Dear Netflix, I see you have a vacancy. I wanted to let you know I'm your perfect Senior Data Engineer/Architect of Global Payment Analytics. Only joking, it's the "we'll pay you to watch TV" job that caught my glazed eye: "UK/Ireland Tagger" based in "London, GBR", it says on the job spec, although the "role will offer flexible hours based from home".

As I have one of those “analytical minds” you’re seeking, I’ve spotted a discrepancy there. Still, I’m happy to learn that this position pays well enough for me to be able to afford London rents.

Via press release, you announced you’re looking for a “very special discerning viewer” to join your worldwide team of about 40 taggers. These are the humans who categorise your library and, with considerable help from “top-secret algorithms”, serve up personalised recommendations. The video explainer was cute, particularly the bit about people’s “Grans” having a penchant for “Violent Revenge Thrillers”. My granny was more of a snooker fan, but anything’s possible, and I’m sorry to bring up the whole live sport thing. I hope the World Cup hasn’t been too catastrophic for your considerable share of broadband traffic.
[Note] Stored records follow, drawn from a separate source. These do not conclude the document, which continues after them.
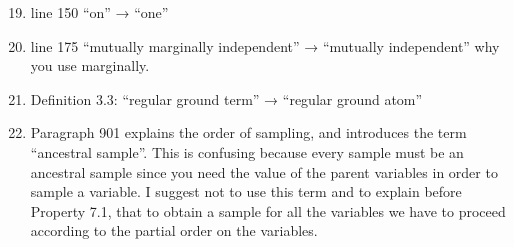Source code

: \begin{enumerate}
    \setcounter{enumi}{18}
\item line 150 “on” → “one”
\\
\item line 175 “mutually marginally independent” → “mutually independent”
why you use marginally.
\\


\item Definition 3.3: “regular ground term” → “regular ground atom”
\\




\item Paragraph 901 explains the order of sampling, and introduces the term
“ancestral sample”. This is confusing because every sample must be an
ancestral sample since you need the value of the parent variables in order
to sample a variable. I suggest not to use this term and to explain before
Property 7.1, that to obtain a sample for all the variables we have to
proceed according to the partial order on the variables.




\end{enumerate}
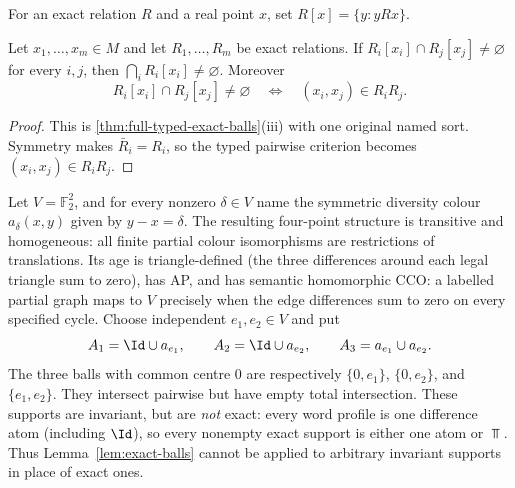 For an exact relation $R$ and a real point $x$, set
$R[x]=\{y:yRx\}$.
\begin{lemma}\label{lem:exact-balls}
Let $x_1,\dots,x_m\in M$ and let $R_1,\dots,R_m$ be exact relations.
If $R_i[x_i]\cap R_j[x_j]\ne\varnothing$ for every $i,j$, then
$\bigcap_iR_i[x_i]\ne\varnothing$. Moreover
\[
 R_i[x_i]\cap R_j[x_j]\ne\varnothing
 \quad\Longleftrightarrow\quad
 (x_i,x_j)\in R_iR_j.
\]
\end{lemma}
\begin{proof}
This is \cref{thm:full-typed-exact-balls}(iii) with one
original named sort. Symmetry makes $\bar R_i=R_i$, so the
typed pairwise criterion becomes $(x_i,x_j)\in R_iR_j$.
\end{proof}


\begin{example}
\label{ex:exact-ball-sharp}
Let $V=\mathbb F_2^2$, and for every nonzero $\delta\in V$ name the
symmetric diversity colour $a_\delta(x,y)$ given by $y-x=\delta$.
The resulting four-point structure is transitive and homogeneous:
all finite partial colour isomorphisms are restrictions of
translations.  Its age is triangle-defined (the three differences
around each legal triangle sum to zero), has AP, and has semantic
homomorphic CCO: a labelled partial graph maps to $V$ precisely
when the edge differences sum to zero on every specified cycle.
Choose independent $e_1,e_2\in V$ and put
\[
 A_1=\Id\cup a_{e_1},\qquad A_2=\Id\cup a_{e_2},
 \qquad A_3=a_{e_1}\cup a_{e_2}.
\]
The three balls with common centre $0$ are respectively
$\{0,e_1\}$, $\{0,e_2\}$, and $\{e_1,e_2\}$.
They intersect pairwise but have empty total intersection.
These supports are invariant, but are \emph{not} exact: every
word profile is one difference atom (including $\Id$), so every
nonempty exact support is either one atom or $\Top$.
Thus Lemma~\ref{lem:exact-balls} cannot be applied to arbitrary
invariant supports in place of exact ones.
\end{example}

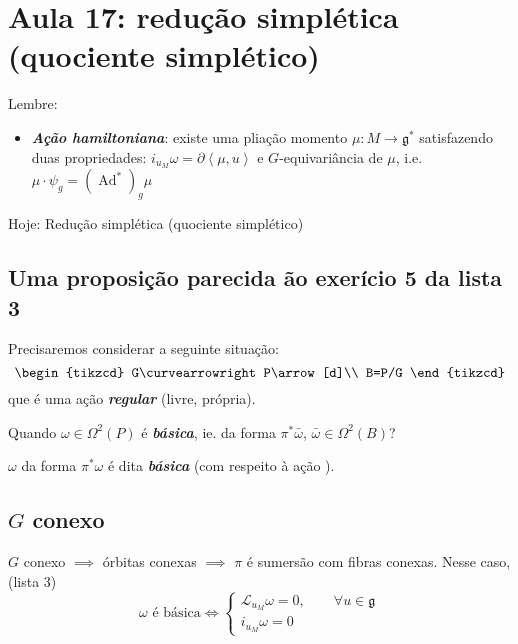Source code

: \section{Aula 17: redução simplética (quociente simplético)}

Lembre:
\begin{itemize}
\item \textit{\textbf{Ação hamiltoniana}}: existe uma pliação momento $\mu:M\longrightarrow \mathfrak{g}^*$ satisfazendo duas propriedades: $i_{u_M}\omega=\partial \left<\mu,u\right> $ e $G$-equivariância de $\mu$, i.e. $\mu\cdot \psi_g=(\operatorname{Ad}^*)_g\mu$
\end{itemize}

Hoje: Redução simplética (quociente simplético)

\subsection{Uma proposição parecida ão exerício 5 da lista 3}

Precisaremos considerar a seguinte situação:
\[\begin{tikzcd}
G\curvearrowright P\arrow[d]\\
B=P/G
\end{tikzcd}\]
que é uma ação \textit{\textbf{regular}} (livre, própria).

\begin{question}\leavevmode
	Quando $\omega\in\Omega^{2}(P)$ é \textit{\textbf{básica}}, ie. da forma $\pi^*\bar{\omega}$, $\bar{\omega} \in\Omega^{2}(B)$?
\end{question}

\begin{defn}\leavevmode
	$\omega$ da forma $\pi^*\omega$ é dita \textit{\textbf{básica}} (com respeito à ação ).
\end{defn}

\subsection{$G$ conexo}


\begin{remark}\leavevmode
	$G$ conexo $\implies $ órbitas conexas $\implies $ $\pi$ é sumersão com fibras conexas. Nesse caso, (lista 3)
	\[\omega\text{ é básica} \iff\begin{cases}
		\mathcal{L}_{u_M}\omega=0,\qquad \forall u\in\mathfrak{g}\\
		i_{u_M}\omega=0
	\end{cases}\]
\end{remark}

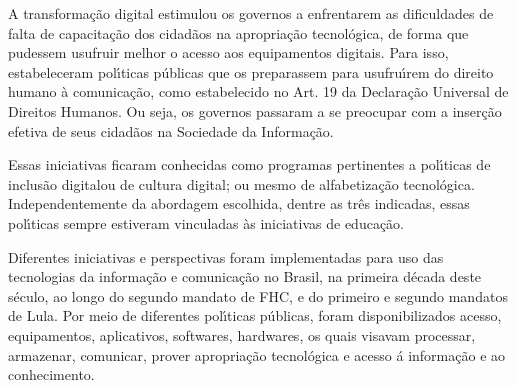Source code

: \documentclass[
12pt,		%
openright,	%
twoside,  %
a4paper,			%
chapter=TITLE,		%
english,			%
french,				%
spanish,			%
brazil				%
]{USPSC-classe/USPSC}
\begin{document}
A transforma\c{c}\~ao digital estimulou os governos a enfrentarem as dificuldades  de falta de  capacita\c{c}\~ao dos cidad\~aos na apropria\c{c}\~ao tecnol\'ogica, de forma que pudessem usufruir melhor o acesso aos equipamentos digitais. Para isso, estabeleceram pol\'{\i}ticas p\'ublicas que os preparassem para usufru\'{\i}rem do direito humano \`a comunica\c{c}\~ao, como estabelecido no Art. 19 da Declara\c{c}\~ao Universal de Direitos Humanos. Ou seja, os governos passaram a se preocupar com a inser\c{c}\~ao efetiva de seus cidad\~aos na Sociedade da Informa\c{c}\~ao.

















Essas iniciativas ficaram conhecidas como programas pertinentes a pol\'{\i}ticas de \textquotedbl inclus\~ao digital\textquotedbl  ou  de \textquotedbl cultura digital\textquotedbl ; ou mesmo de \textquotedbl alfabetiza\c{c}\~ao tecnol\'ogica\textquotedbl . Independentemente da abordagem escolhida, dentre as tr\^es indicadas, essas pol\'{\i}ticas sempre estiveram vinculadas \`as iniciativas de educa\c{c}\~ao.

















Diferentes iniciativas e perspectivas foram implementadas para uso das tecnologias da informa\c{c}\~ao e comunica\c{c}\~ao no Brasil, na primeira d\'ecada deste s\'eculo, ao longo do segundo mandato de FHC, e do primeiro e segundo mandatos de Lula. Por meio de diferentes pol\'{\i}ticas p\'ublicas, foram disponibilizados acesso, equipamentos, aplicativos, softwares, hardwares, os quais visavam processar, armazenar, comunicar, prover apropria\c{c}\~ao tecnol\'ogica e acesso \'a informa\c{c}\~ao e ao conhecimento.
\end{document}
Your tagging system is "a little bit art, a little bit science", you say. You certainly don't have to be an algorithm nerd to wonder why my "Because you watched Call the Midwife" list suggests "Nurse Jackie". I see what happened there. Thanks also for the recommendation to watch Nine Months, that pregnancy movie best known for being the one Hugh Grant was promoting when he got caught on Sunset Boulevard that time. The 1990s were so great.


I admire your commitment to rate how much sex is in a film using a numerical ranking of 1-5, rather than the more common scale of "not enough" to "naked Ryan Gosling". You're probably being tongue-in-cheek when you describe your system as "super-accurate". Still, I must point out that your mission to describe every film and TV show using "objective" tags is more flawed than Don Draper.

Take your "Exciting" films category, for instance. The keywords for inclusion seem to be "bombs", "terrorism", "explosions" and such like. No disrespect to Fireman Sam: The Great Fire of PontyPandy, in which Norman and Derek "accidentally create a raging wildfire", but when I look at my "Exciting" list, I feel jaded.

I'll tell you what excites me: Chalet Girl. Will poor Alpine novice Felicity Jones triumph against the odds, win the snowboarding competition and get to slalom off-piste with rich Ed Westwick? It's the definition of predictable thrill. But I notice you haven't got Chalet Girl in your movie catalogue. If you did, I'd categorise it as "Romantic British Underdog Film with a Bill Nighy Cameo".

On my own UK/Ireland service, you tend to stick to categories with single adjectives such as “gritty”, “cerebral” and “dark”, and I’m presuming your new tagger (me) will pave the way for the more specific “micro-genres” I hear you offer other customers. My advice is to play to your strengths. It’s no use recommending I watch Academy Award-Winning Films – I’ve seen the ones I want to see. What you need is categories such as “Picked Up a Surprise Golden Globe Nomination for Musical or Comedy”, “Documentaries Shunned by your Local Multiplex” and – in recognition of your laptop/tablet audience – “Films Teenagers Can’t Watch with their Parents in the Room”.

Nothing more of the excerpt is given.